In our result, two exonic SNPs rs3821985 and rs3775073 were associated with the clinical features (NIHSS and MBI) of stroke, and an intronic SNP rs1039559 was associated with MBI. Interestingly, only intronic SNP rs1039559 was previously reported to be associated with higher total immunoglobulin (Ig) E levels, especially in the children aged 1–2 yr (Reijmerink et al., 2011). There have been some previous studies of Ser249Pro, a famous SNP in TLR6, however, reported only association with asthmatic disorders (Hoffjan et al., 2005). Therefore, it may be the first study to report the association between TLR6 and stroke.

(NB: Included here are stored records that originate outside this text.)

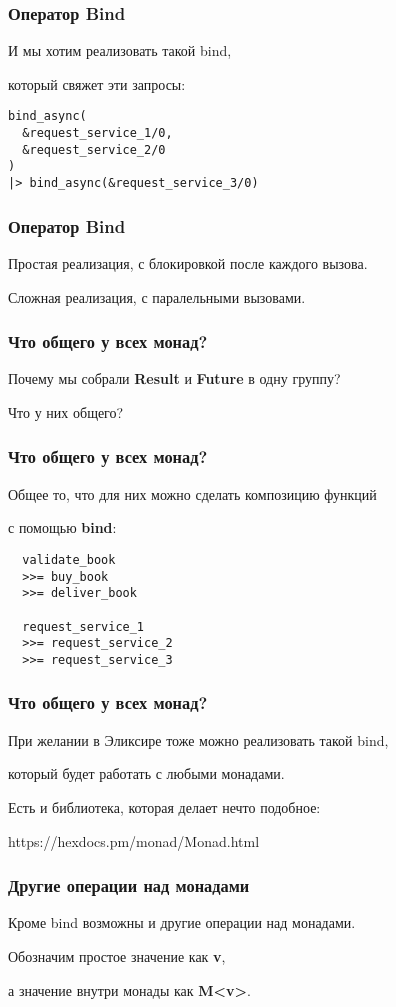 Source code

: \documentclass[10pt]{beamer}
\begin{document}
\begin{frame}[fragile]
  \frametitle{Оператор Bind}
  И мы хотим реализовать такой bind,
  \par \bigskip
  который свяжет эти запросы:
  \par \bigskip
  \begin{lstlisting}
bind_async(
  &request_service_1/0, 
  &request_service_2/0
)
|> bind_async(&request_service_3/0)
  \end{lstlisting}
\end{frame}

\begin{frame}
  \frametitle{Оператор Bind}
  Простая реализация, с блокировкой после каждого вызова.
  \par \bigskip
  Сложная реализация, с паралельными вызовами.
\end{frame}

\begin{frame}
  \frametitle{Что общего у всех монад?}
  Почему мы собрали \textbf{Result} и \textbf{Future} в одну группу?
  \par \bigskip
  Что у них общего?
\end{frame}

\begin{frame}[fragile]
  \frametitle{Что общего у всех монад?}
  Общее то, что для них можно сделать композицию функций
  \par \bigskip
  с помощью \textbf{bind}:
  \par \bigskip
  \begin{lstlisting}
  validate_book
  >>= buy_book
  >>= deliver_book

  request_service_1
  >>= request_service_2
  >>= request_service_3
  \end{lstlisting}
\end{frame}

\begin{frame}
  \frametitle{Что общего у всех монад?}
  При желании в Эликсире тоже можно реализовать такой bind,
  \par \bigskip
  который будет работать с любыми монадами.
  \par \bigskip
  Есть и библиотека, которая делает нечто подобное:
  \par \bigskip
  \textcolor{DeepSkyBlue3}{https://hexdocs.pm/monad/Monad.html}
\end{frame}

\begin{frame}
  \frametitle{Другие операции над монадами}
  Кроме bind возможны и другие операции над монадами.
  \par \bigskip
  Обозначим простое значение как \textbf{v},
  \par \bigskip
  а значение внутри монады как \textbf{M<v>}.
\end{frame}
\end{document}
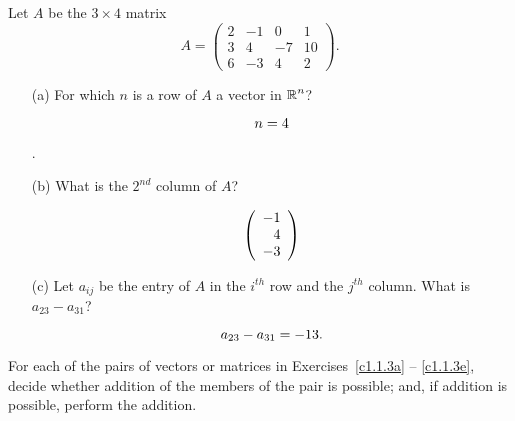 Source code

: \documentclass{ximera}
\begin{document}
\begin{exercise} \label{c1.1.2}
Let $A$ be the $3\times 4$ matrix
\[
A=\left(\begin{array}{rrrr} 2 & -1 & 0 & 1 \\ 3 & 4 & -7 & 10\\
        6 & -3 & 4 & 2 \end{array}\right).
\]
\begin{enumerate}
\item[(a)]  For which $n$ is a row of $A$ a vector in $\mbox{$\mathbb{R}$}^n$? \begin{prompt}\[n = {4}\]\end{prompt}.
\item[(b)]  What is the $2^{nd}$ column of $A$?
  \begin{prompt}
    \[
      \left(\begin{array}{r} {-1} \\ {4} \\ {-3} \end{array} \right)
    \]
  \end{prompt}
\item[(c)] Let $a_{ij}$ be the entry of $A$ in the $i^{th}$ row
  and the $j^{th}$ column.  What is $a_{23}-a_{31}$?
  \begin{prompt}
    \[
      a_{23}-a_{31} = {-13}.
    \]
  \end{prompt}
\end{enumerate}

%
\end{exercise}





\problemlabel

\noindent For each of the pairs of vectors or matrices in
Exercises~\ref{c1.1.3a} -- \ref{c1.1.3e}, decide whether addition
of the members of the pair is possible; and, if addition is possible,
perform the addition.
\end{document}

In conclusion, we suggest that SNPs of TLR6 (rs1039559, rs-3821985, and rs3775073) may affect the disease characteristics of ischemic stroke, such as NIHSS and MBI. Additionally, MBI is a score related to the functional assessment of rehabilitation, our result may contribute to the genetic study of rehabilitation fields. Our study has some limitations, such as only small population of Korean were analyzed. Therefore, more subjects will be needed to confirm our results in further study.
Notes
CONFLICT OF INTEREST
No potential conflict of interest relevant to this article was reported.